Knowledge creation protocol. Moving to the left side of the Assurance Ecosystem diagram, the information Flow #1 describes the primary source of cybersecurity knowledge. All general knowledge is produced by security researchers through analysis of systems, security incidents, malware, experience reports, and so on. The role of the Assurance Ecosystem is to define efficient interfaces in support of Flow #1 and to enable the accumulation of content and its delivery to the consumers. The OMG Assurance Ecosystem builds upon the existing best practices of information exchanges within the cybersecurity community and brings modern technology to define the next generation of open-standards-based collaborative cybersecurity.

Flows #12, 13, 14, and 15 conclude the picture.

Bridging protocol. Existing sources of general cybersecurity knowledge include any existing repositories that do not comply with the “plumbing” standards of the Assurance Ecosystem. This includes the current NVD [NVD] and [US-CERT] the Open Source Vulnerability Database [OSVDB], the Bugtraq list, proprietary repositories of the intrusion detection tools, risk management systems and their proprietary repositories, and the like. Information Flow #13, followed by #14, illustrates how this content is bridged into the Assurance Ecosystem. The role of the knowledge discovery tool in this scenario is to provide an adaptor between the formats.

Knowledge-sharing protocol. Flow #12 is the counterpart of Flow #2 and illustrates how the knowledge accumulated and distributed within the Assurance Ecosystem can influence tool suppliers, resulting in additional and more efficient data feeds into the Ecosystem.

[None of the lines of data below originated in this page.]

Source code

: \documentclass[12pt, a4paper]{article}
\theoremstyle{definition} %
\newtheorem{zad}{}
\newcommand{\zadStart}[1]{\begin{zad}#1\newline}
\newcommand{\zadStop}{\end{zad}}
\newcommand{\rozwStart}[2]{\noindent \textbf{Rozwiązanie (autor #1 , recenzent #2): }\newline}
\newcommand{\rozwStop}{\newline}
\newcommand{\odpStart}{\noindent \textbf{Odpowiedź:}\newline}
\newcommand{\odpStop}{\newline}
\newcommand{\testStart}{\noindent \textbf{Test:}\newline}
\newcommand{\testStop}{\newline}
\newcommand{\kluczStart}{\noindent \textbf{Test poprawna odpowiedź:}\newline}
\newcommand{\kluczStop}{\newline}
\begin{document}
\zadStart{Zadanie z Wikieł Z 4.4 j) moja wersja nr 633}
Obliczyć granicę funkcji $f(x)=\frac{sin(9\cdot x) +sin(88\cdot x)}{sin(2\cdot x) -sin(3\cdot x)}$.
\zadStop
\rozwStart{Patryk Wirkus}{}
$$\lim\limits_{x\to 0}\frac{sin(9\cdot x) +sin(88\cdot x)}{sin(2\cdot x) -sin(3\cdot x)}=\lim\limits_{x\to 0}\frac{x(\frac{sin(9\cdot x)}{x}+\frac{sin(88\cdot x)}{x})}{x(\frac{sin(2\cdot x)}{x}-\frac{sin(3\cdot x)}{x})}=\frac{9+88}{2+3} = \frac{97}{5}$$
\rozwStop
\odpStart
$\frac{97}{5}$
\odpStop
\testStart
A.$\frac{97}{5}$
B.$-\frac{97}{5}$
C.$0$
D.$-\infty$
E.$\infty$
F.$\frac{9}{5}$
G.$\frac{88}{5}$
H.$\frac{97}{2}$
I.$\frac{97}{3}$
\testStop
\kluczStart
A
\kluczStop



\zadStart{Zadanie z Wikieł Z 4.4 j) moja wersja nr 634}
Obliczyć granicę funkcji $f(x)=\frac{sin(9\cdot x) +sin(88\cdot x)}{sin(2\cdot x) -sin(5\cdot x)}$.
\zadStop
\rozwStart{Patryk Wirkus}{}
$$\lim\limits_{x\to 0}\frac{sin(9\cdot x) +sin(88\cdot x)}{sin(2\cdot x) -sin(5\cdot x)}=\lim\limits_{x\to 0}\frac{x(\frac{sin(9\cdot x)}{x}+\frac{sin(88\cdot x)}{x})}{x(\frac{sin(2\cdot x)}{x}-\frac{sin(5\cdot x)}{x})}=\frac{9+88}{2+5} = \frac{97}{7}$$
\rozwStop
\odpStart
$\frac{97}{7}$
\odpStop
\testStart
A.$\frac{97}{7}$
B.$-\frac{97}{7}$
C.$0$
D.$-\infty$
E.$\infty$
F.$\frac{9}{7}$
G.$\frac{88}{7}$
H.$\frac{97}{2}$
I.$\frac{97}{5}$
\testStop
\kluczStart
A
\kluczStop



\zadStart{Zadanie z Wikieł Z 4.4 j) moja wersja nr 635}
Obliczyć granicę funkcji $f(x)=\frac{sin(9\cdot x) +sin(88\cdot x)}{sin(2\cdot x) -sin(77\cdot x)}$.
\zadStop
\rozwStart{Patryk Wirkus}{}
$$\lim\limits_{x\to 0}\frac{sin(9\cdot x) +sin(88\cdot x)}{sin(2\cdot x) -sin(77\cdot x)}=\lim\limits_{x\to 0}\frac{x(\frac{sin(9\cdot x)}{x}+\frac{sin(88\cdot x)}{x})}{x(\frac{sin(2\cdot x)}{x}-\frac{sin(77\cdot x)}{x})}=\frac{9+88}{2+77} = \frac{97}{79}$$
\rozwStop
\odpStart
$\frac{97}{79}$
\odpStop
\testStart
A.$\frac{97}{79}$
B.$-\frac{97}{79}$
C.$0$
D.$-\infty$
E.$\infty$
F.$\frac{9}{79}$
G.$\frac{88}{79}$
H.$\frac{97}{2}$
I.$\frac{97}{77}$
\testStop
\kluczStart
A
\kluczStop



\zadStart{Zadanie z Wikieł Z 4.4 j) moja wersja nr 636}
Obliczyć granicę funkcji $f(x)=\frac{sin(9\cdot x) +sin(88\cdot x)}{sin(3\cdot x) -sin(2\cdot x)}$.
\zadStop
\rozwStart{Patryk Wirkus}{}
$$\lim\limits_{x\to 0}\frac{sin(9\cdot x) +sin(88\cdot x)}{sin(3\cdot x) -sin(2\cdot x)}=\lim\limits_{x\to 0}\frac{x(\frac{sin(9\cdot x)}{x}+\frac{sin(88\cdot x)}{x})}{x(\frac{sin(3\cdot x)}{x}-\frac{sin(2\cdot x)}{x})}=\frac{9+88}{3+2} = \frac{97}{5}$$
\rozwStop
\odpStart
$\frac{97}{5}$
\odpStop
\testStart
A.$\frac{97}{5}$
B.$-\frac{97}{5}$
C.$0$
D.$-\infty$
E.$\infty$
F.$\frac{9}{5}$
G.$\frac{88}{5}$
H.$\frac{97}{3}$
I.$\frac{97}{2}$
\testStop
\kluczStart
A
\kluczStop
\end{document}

Bridging protocol. Flow #15 concludes the picture. This flow illustrates how information from the Assurance Ecosystem can be distributed to outside communities, including tools that use proprietary formats and ecosystems built upon different information exchange standards.

Protocols of the Assurance Ecosystem are contracts that ensure interoperability between participants, including tools and people. An implementation of the Assurance Ecosystem provides the “plumbing” for the information exchanges and facilitates collaborations, leading to rapid accumulation of common knowledge. There is ample evidence that standards-based ecosystems jump-start vibrant communities and remove barriers to entry into the market of tools, services, and content, which attracts new talent. As a result, the information content is created and shared, while the quality of the content is rapidly improving through repeated use by tools and by competing peers. Exactly this kind of environment for cybersecurity is needed to close the knowledge gap between attackers and defenders. So, what is represented as a cluster of knowledge discovery tools in the Assurance Ecosystem diagram is a hub-and-spike knowledge-driven integration architecture that defines plug-and-play interfaces for tools. The interfaces are determined by the information exchange protocols (see Figure 2).

In a physical sense, the tools in the Assurance Ecosystem provide interfaces to people who work with tools. The Assurance Ecosystem defines the logical interfaces that are provisioned by the compliant tools (see Figure 3).

The purpose of the collaborations is to provide an integrated end-to-end solution to performing assessments of systems and delivering assurance to system stakeholders (see Figure 4).